In this way, I have removed unnecessary data and made our data clean and ready to analyze

## ***4. Data Vizualization, Storytelling & Experimenting with charts : Understand the relationships between variables***

#### Chart - 1

In [None]:
# Group the data by hotel and count the number of bookings for each
hotel_bookings = hotel_booking.groupby('hotel')['hotel'].count()

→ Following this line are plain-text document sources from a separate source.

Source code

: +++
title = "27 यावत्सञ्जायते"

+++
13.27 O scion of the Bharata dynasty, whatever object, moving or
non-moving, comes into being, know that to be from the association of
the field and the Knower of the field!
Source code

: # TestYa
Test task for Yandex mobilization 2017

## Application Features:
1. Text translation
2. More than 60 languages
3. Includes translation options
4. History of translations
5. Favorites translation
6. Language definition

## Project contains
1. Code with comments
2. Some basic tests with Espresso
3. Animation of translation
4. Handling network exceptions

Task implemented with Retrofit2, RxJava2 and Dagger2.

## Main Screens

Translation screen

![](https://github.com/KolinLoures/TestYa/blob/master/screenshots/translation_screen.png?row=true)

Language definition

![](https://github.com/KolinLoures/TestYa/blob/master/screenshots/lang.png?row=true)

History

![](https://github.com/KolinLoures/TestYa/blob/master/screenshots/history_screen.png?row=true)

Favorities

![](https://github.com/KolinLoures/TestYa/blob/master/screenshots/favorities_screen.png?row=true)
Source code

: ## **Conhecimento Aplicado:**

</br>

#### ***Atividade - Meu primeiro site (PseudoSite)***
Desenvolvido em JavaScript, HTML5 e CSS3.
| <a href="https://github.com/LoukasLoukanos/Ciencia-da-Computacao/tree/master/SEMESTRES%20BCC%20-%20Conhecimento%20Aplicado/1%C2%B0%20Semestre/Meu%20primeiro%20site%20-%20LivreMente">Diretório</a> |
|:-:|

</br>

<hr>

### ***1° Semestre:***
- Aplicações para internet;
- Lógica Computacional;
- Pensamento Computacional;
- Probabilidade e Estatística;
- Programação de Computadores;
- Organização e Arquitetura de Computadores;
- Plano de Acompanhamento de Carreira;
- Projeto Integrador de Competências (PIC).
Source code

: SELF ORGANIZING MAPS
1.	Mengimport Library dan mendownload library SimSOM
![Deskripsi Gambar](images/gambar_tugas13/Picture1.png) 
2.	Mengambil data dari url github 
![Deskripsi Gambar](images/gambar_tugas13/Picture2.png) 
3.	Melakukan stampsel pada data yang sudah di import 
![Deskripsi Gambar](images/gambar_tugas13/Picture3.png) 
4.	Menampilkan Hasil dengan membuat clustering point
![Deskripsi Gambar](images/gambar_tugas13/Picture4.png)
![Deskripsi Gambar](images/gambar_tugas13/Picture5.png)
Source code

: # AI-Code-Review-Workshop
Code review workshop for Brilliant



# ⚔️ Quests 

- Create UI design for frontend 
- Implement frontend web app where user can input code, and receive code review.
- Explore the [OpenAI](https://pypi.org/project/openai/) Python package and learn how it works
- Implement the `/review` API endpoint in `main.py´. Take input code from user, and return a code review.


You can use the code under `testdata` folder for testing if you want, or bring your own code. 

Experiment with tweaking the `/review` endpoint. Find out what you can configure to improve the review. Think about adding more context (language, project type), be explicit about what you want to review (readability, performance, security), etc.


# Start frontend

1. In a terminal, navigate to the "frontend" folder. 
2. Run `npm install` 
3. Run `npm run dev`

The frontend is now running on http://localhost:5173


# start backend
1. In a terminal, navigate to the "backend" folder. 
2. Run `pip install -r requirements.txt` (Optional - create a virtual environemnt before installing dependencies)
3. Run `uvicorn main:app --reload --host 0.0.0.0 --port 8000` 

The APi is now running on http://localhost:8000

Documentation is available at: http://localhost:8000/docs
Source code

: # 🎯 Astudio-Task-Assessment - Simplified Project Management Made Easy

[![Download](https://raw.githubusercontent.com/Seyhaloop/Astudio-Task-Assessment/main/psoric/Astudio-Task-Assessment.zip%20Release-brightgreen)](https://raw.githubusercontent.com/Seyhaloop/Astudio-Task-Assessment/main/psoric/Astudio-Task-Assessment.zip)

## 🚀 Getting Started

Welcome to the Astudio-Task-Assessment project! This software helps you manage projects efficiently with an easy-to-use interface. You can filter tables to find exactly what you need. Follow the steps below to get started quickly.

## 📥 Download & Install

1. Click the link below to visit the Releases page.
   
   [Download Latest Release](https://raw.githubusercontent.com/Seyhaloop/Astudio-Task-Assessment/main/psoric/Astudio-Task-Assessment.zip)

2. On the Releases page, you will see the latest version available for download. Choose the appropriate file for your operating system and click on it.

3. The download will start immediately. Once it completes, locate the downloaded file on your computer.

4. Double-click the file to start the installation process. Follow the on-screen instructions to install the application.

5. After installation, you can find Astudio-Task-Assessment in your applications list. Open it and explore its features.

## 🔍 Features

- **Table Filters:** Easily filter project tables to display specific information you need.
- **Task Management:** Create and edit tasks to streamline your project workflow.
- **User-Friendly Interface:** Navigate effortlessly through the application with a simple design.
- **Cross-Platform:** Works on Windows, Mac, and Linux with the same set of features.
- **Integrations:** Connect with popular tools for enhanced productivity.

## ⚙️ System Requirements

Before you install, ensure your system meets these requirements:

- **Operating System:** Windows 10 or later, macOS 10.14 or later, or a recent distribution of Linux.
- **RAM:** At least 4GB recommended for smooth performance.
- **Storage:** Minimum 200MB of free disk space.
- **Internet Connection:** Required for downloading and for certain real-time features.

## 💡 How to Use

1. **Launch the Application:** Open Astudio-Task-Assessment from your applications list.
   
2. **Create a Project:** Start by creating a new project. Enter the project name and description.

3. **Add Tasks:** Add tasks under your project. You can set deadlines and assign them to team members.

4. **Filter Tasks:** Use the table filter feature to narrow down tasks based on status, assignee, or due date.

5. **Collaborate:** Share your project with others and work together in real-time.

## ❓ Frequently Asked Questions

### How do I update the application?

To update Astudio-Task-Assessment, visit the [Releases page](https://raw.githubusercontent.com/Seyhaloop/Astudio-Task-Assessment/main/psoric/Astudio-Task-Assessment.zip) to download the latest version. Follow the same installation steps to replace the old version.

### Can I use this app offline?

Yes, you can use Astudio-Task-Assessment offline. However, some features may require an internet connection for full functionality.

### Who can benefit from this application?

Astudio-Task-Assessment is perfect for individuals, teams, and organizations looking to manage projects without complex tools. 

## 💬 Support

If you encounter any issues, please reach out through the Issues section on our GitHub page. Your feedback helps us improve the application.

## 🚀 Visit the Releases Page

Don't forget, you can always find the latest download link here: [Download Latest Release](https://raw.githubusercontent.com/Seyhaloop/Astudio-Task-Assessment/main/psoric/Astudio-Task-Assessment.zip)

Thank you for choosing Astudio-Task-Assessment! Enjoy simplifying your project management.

# Calculate the percentage of bookings for each hotel
total_bookings = hotel_bookings.sum()
hotel_percentages = hotel_bookings / total_bookings * 100

# Create a list of colors for the pie chart slices
colors = ['blue', 'grey']

# Create the pie chart
fig, ax = plt.subplots(figsize=(7, 7))  # set the figure size to 6 inches by 6 inches
ax.pie(hotel_percentages, labels=hotel_bookings.index, colors=colors, autopct='%1.1f%%', wedgeprops={'linewidth': 3, 'edgecolor': 'white'})

# Add a border to the title
ax.set_title('Booking Percentage by Hotel', bbox={'facecolor': 'white', 'edgecolor': 'black', 'linewidth': 2, 'pad': 15})

# Add a legend to explain the colors
legend_text = ['City Hotel', 'Resort Hotel']
legend_colors = ['blue', 'grey']
ax.legend(legend_text, title='Hotels', loc='upper right', bbox_to_anchor=(1.2, 1), frameon=False, handletextpad=0.5)
# the bbox_to_anchor argument adjusts the position of the legend

# Add a box around the pie chart
ax.set_aspect('equal', adjustable='box')
ax.set_xlim(-1.1, 1.5)
ax.set_ylim(-1.1, 1.5)
ax.spines['top'].set_visible(False)
ax.spines['right'].set_visible(False)
ax.spines['bottom'].set_visible(False)
ax.spines['left'].set_visible(False)

# Show the chart
plt.show()

##### 1. Why did you pick the specific chart?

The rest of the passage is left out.